Yamal manifestou a sua revolta e tristeza numa declaração publicada no Instagram. Ele disse: "Sou muçulmano. Ontem, no estádio, ouviu-se o cântico: ‘quem não pula é muçulmano’."
"Sei que eu estava jogando pelo time rival e que não era nada pessoal contra mim, mas, como muçulmano, isso não deixa de ser desrespeitoso e intolerável."
"Entendo que nem todos os torcedores sejam assim, mas, para aqueles que cantam essas coisas, usar uma religião como zombaria em campo faz de vocês pessoas ignorantes e racistas.
"O futebol deve ser apreciado e incentivado, não usado para desrespeitar as pessoas por quem são ou no que acreditam. Dito isso, obrigado a todos que vieram nos apoiar. Nos vemos na Copa do Mundo."

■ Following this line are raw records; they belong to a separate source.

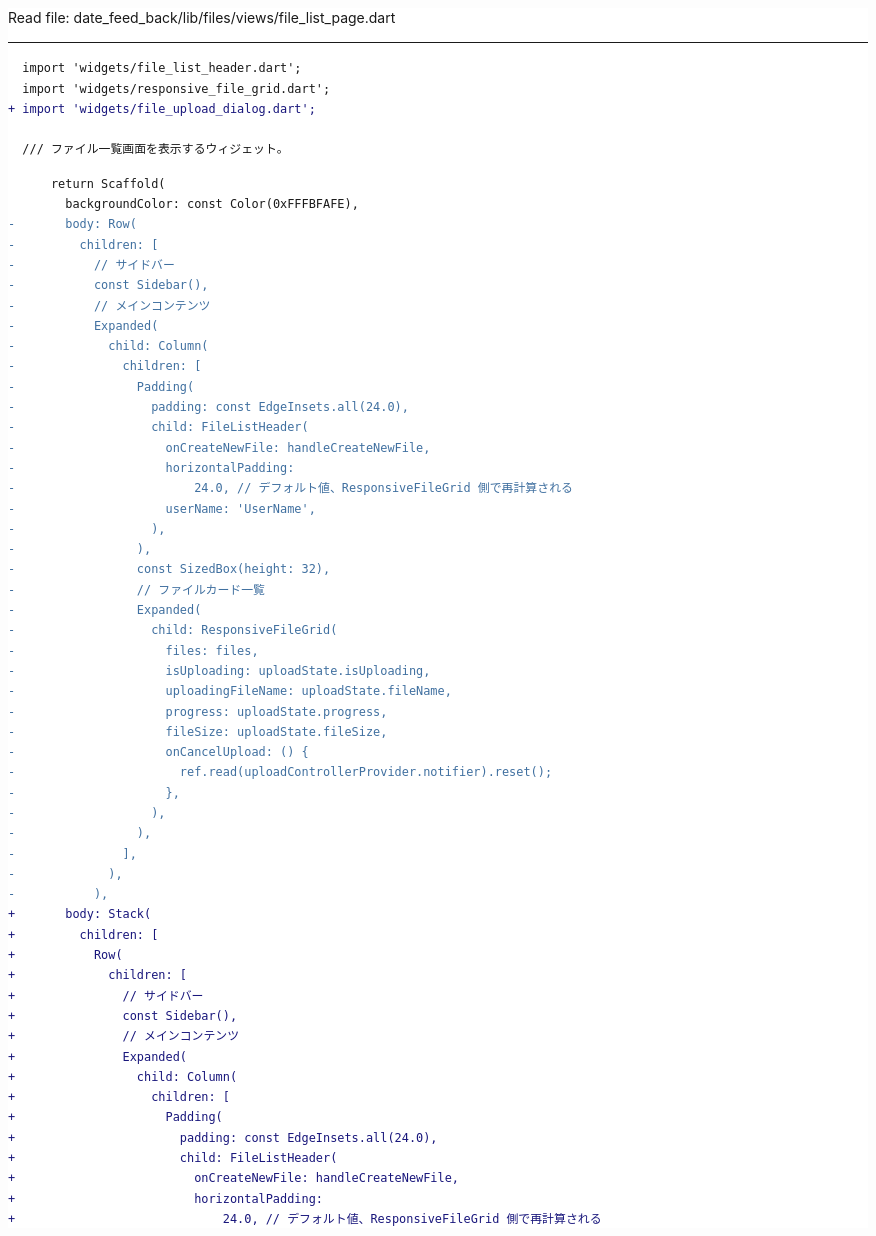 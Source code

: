
Read file: date_feed_back/lib/files/views/file_list_page.dart

---

```diff
  import 'widgets/file_list_header.dart';
  import 'widgets/responsive_file_grid.dart';
+ import 'widgets/file_upload_dialog.dart';
  
  /// ファイル一覧画面を表示するウィジェット。
```

```diff
      return Scaffold(
        backgroundColor: const Color(0xFFFBFAFE),
-       body: Row(
-         children: [
-           // サイドバー
-           const Sidebar(),
-           // メインコンテンツ
-           Expanded(
-             child: Column(
-               children: [
-                 Padding(
-                   padding: const EdgeInsets.all(24.0),
-                   child: FileListHeader(
-                     onCreateNewFile: handleCreateNewFile,
-                     horizontalPadding:
-                         24.0, // デフォルト値、ResponsiveFileGrid 側で再計算される
-                     userName: 'UserName',
-                   ),
-                 ),
-                 const SizedBox(height: 32),
-                 // ファイルカード一覧
-                 Expanded(
-                   child: ResponsiveFileGrid(
-                     files: files,
-                     isUploading: uploadState.isUploading,
-                     uploadingFileName: uploadState.fileName,
-                     progress: uploadState.progress,
-                     fileSize: uploadState.fileSize,
-                     onCancelUpload: () {
-                       ref.read(uploadControllerProvider.notifier).reset();
-                     },
-                   ),
-                 ),
-               ],
-             ),
-           ),
+       body: Stack(
+         children: [
+           Row(
+             children: [
+               // サイドバー
+               const Sidebar(),
+               // メインコンテンツ
+               Expanded(
+                 child: Column(
+                   children: [
+                     Padding(
+                       padding: const EdgeInsets.all(24.0),
+                       child: FileListHeader(
+                         onCreateNewFile: handleCreateNewFile,
+                         horizontalPadding:
+                             24.0, // デフォルト値、ResponsiveFileGrid 側で再計算される
```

Houve rumores de que um membro da delegação egípcia ameaçou deixar a partida ao ouvir os cânticos, mas isso foi negado pelo embaixador do país, Ehab Ahmed Badawy. Ele afirmou: "O que aconteceu foi inaceitável, mas os que entoaram cânticos contra os muçulmanos eram uma minoria e não representam a maioria da sociedade espanhola nem refletem a posição do governo espanhol."
“Estive em contato com o governo espanhol, e esses contatos confirmaram a amizade que existe entre Espanha e Egito. A condenação dos ministros da Educação e da Justiça, assim como da RFEF (Real Federação Espanhola de Futebol), confirma isso. Foram ações de uma minoria.”
Marrocos, Espanha e Portugal foram escolhidos como anfitriões da Copa do Mundo de 2030. Relatos em Portugal apontam preocupação de que a gravidade dos cânticos contra o Egito possa levar a FIFA a entregar a final do torneio ao Marrocos.
A polícia espanhola estaria investigando relatos de islamofobia e xenofobia na partida. O jogo seria disputado originalmente no Catar, mas o conflito no Oriente Médio levou à realização da partida na Espanha.